Originally published in Middle Market Growth
By Gavin Daniels
In the age of giant online retailers, it’s not easy being a specialty brand or brick-and-mortar store. Do you throw your lot in with the likes of Amazon, expanding your retail availability and risk losing pricing power, brand cache and, possibly, consumer loyalty?
Or do you go it alone, seeking to maintain your authenticity via specialty retailers and a unique bond with consumers even as the e-commerce behemoths gobble up market share from brick-and-mortar channels?
This is a do-or-die decision that specialty retailers understand all too well. However, acquirers— even very large ones—don’t always plan for how they will carefully integrate specialty brands they buy, and they can inadvertently destroy the very value they are seeking to capture in a merger.
Case in point was the seemingly non-controversial move this summer when Walmart unveiled a section of its website dedicated to high-end gear sold by its newly acquired outdoor e-commerce marketplace Moosejaw.
The resulting chaos—several well-known brands pulled their items from the new site—serves as a cautionary tale for brands looking to grow without losing what first made them great. It also offers important lessons for companies that want to acquire specialty retailers, whether in the outdoor gear space or beyond:
Authenticity and image are everything. A dedicated fly-fisherman or rock-climber does not want to think he bought his latest must-have piece of gear at Walmart (even if he did!). For that reason, omnichannel retailers need to think carefully about the optics of their acquisition and recognize the importance of not diluting a brand’s unique image and connection with consumers.
Some of the brands reportedly pulled out because the company’s new online store looks and feels too much like Walmart—complete with the retailer’s logo emblazoned on the top left of the home page. It’s obvious why Walmart would pursue an aggressive acquisition strategy. Amazon posted sales growth of 20 percent in outdoor gear last year, according to One Click Retail, compared with 5 percent for the overall sector. All told, Amazon now accounts for nearly 50 percent of all online U.S. sales. Walmart lags behind but is trying to catch up, reporting online sales growth of 40 percent in the second quarter of 2018.
For Walmart, the new premium outdoor store made sense as an effort to broaden its appeal to more up-market consumers and expand its product lines as it tries to compete with the Amazon juggernaut. Walmart’s problem wasn’t with intent, but execution. Walmart’s recent acquisitions of digitally native brands like Bonobos and Modcloth represent a lighter touch and potentially more successful end result. Unlike Moosejaw, those products and websites were left alone and not intermingled with the low-cost retailer’s signature logo.

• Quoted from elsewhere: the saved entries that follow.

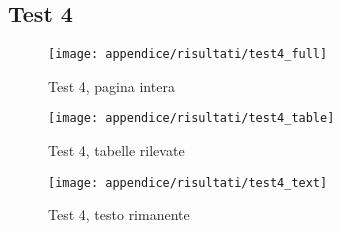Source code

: \newpage
\subsection{Test 4}
\begin{figure}[H] 
    \centering
    \texttt{[image: appendice/risultati/test4\_full]} 
    \caption{Test 4, pagina intera}
    \label{img:test-0-full}
\end{figure} 
\newpage
\begin{figure}[H]  
        \centering  
        \texttt{[image: appendice/risultati/test4\_table]}  
        \caption{Test 4, tabelle rilevate}
\end{figure}
\begin{figure}[H]
        \centering  
        \texttt{[image: appendice/risultati/test4\_text]}  
        \caption{Test 4, testo rimanente}
\end{figure}%
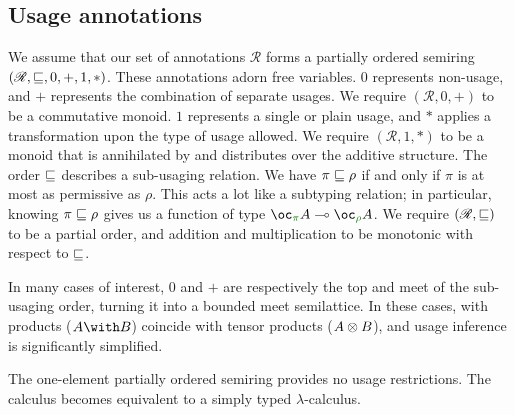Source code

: \subsection{Usage annotations}
\label{sec:annotations}


We assume that our set of annotations $\mathscr R$ forms a partially ordered
semiring $(\mathscr{R}, \sqsubseteq, 0, +, 1, *)$.
These annotations adorn free variables.
$0$ represents non-usage, and $+$ represents the combination of separate usages.
We require $(\mathscr{R}, 0, +)$ to be a commutative monoid.
$1$ represents a single or plain usage, and $*$ applies a transformation upon
the type of usage allowed.
We require $(\mathscr{R}, 1, *)$ to be a monoid that is annihilated by and
distributes over the additive structure.
The order $\sqsubseteq$ describes a sub-usaging relation.
We have $\pi \sqsubseteq \rho$ if and only if $\pi$ is at most as permissive as
$\rho$.
This acts a lot like a subtyping relation; in particular, knowing
$\pi \sqsubseteq \rho$ gives us a function of type
$\fun{\excl{\pi}{A}}{\excl{\rho}{A}}$.
We require $(\mathscr{R}, \sqsubseteq)$ to be a partial order, and addition and
multiplication to be monotonic with respect to $\sqsubseteq$.

In many cases of interest, $0$ and $+$ are respectively the top and meet of the
sub-usaging order, turning it into a bounded meet semilattice.
In these cases, with products ($\withT{A}{B}$) coincide with tensor products
($A \otimes B$), and usage inference is significantly simplified.
 


\begin{example}[Trivial]
  The one-element partially ordered semiring provides no usage restrictions.
  The calculus becomes equivalent to a simply typed $\lambda$-calculus.
\end{example}

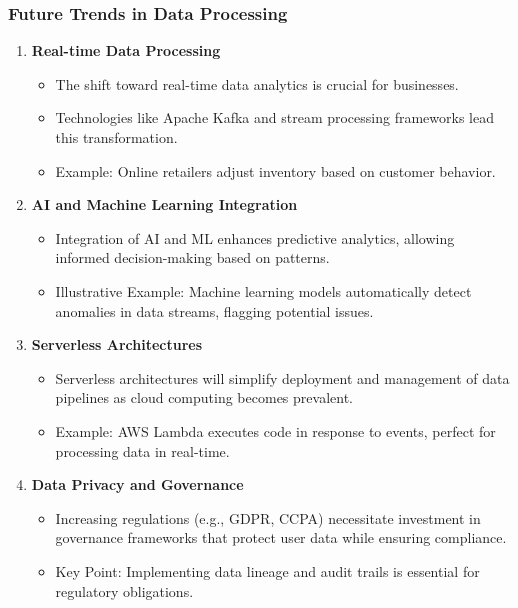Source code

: \documentclass{beamer}
\begin{document}
\begin{frame}[fragile]
    \frametitle{Future Trends in Data Processing}
    \begin{enumerate}
        \item \textbf{Real-time Data Processing}
        \begin{itemize}
            \item The shift toward real-time data analytics is crucial for businesses.
            \item Technologies like Apache Kafka and stream processing frameworks lead this transformation.
            \item Example: Online retailers adjust inventory based on customer behavior.
        \end{itemize}
        
        \item \textbf{AI and Machine Learning Integration}
        \begin{itemize}
            \item Integration of AI and ML enhances predictive analytics, allowing informed decision-making based on patterns.
            \item Illustrative Example: Machine learning models automatically detect anomalies in data streams, flagging potential issues.
        \end{itemize}
        
        \item \textbf{Serverless Architectures}
        \begin{itemize}
            \item Serverless architectures will simplify deployment and management of data pipelines as cloud computing becomes prevalent.
            \item Example: AWS Lambda executes code in response to events, perfect for processing data in real-time.
        \end{itemize}
        
        \item \textbf{Data Privacy and Governance}
        \begin{itemize}
            \item Increasing regulations (e.g., GDPR, CCPA) necessitate investment in governance frameworks that protect user data while ensuring compliance.
            \item Key Point: Implementing data lineage and audit trails is essential for regulatory obligations.
        \end{itemize}
    \end{enumerate}
\end{frame}
\end{document}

History and compatibility matter. Over the years, Walmart has won a well-earned reputation for squeezing its vast network of suppliers on price. That is something that surely weighed on the minds of executives at the outdoor specialty brand, despite Walmart’s pledge to uphold MAP pricing (which Amazon is notoriously lax in enforcing). If your whole business model is based on taking every nickel out of suppliers, any attempted marriage with high-end consumer goods is destined to be fraught.
In contrast, some brands have managed to make a relationship with behemoths like Amazon work. What they needed first, however, was bargaining power. That’s how Yeti ended up selling its high-end coolers on Amazon. It grew big enough, fast enough on its own to be able to make demands that Amazon not only had to agree to, but more importantly enforce, leading, eventually, to this week’s successful IPO.
Think through the strategy. Omnichannel retailers need to think carefully about their online sales strategy before they make an e-commerce marketplace acquisition, not as an afterthought. While some brands may be suitable for selling through Amazon or Walmart channels, others will rightly fear brand equity erosion and, depending on the strategy, may not make an ideal target.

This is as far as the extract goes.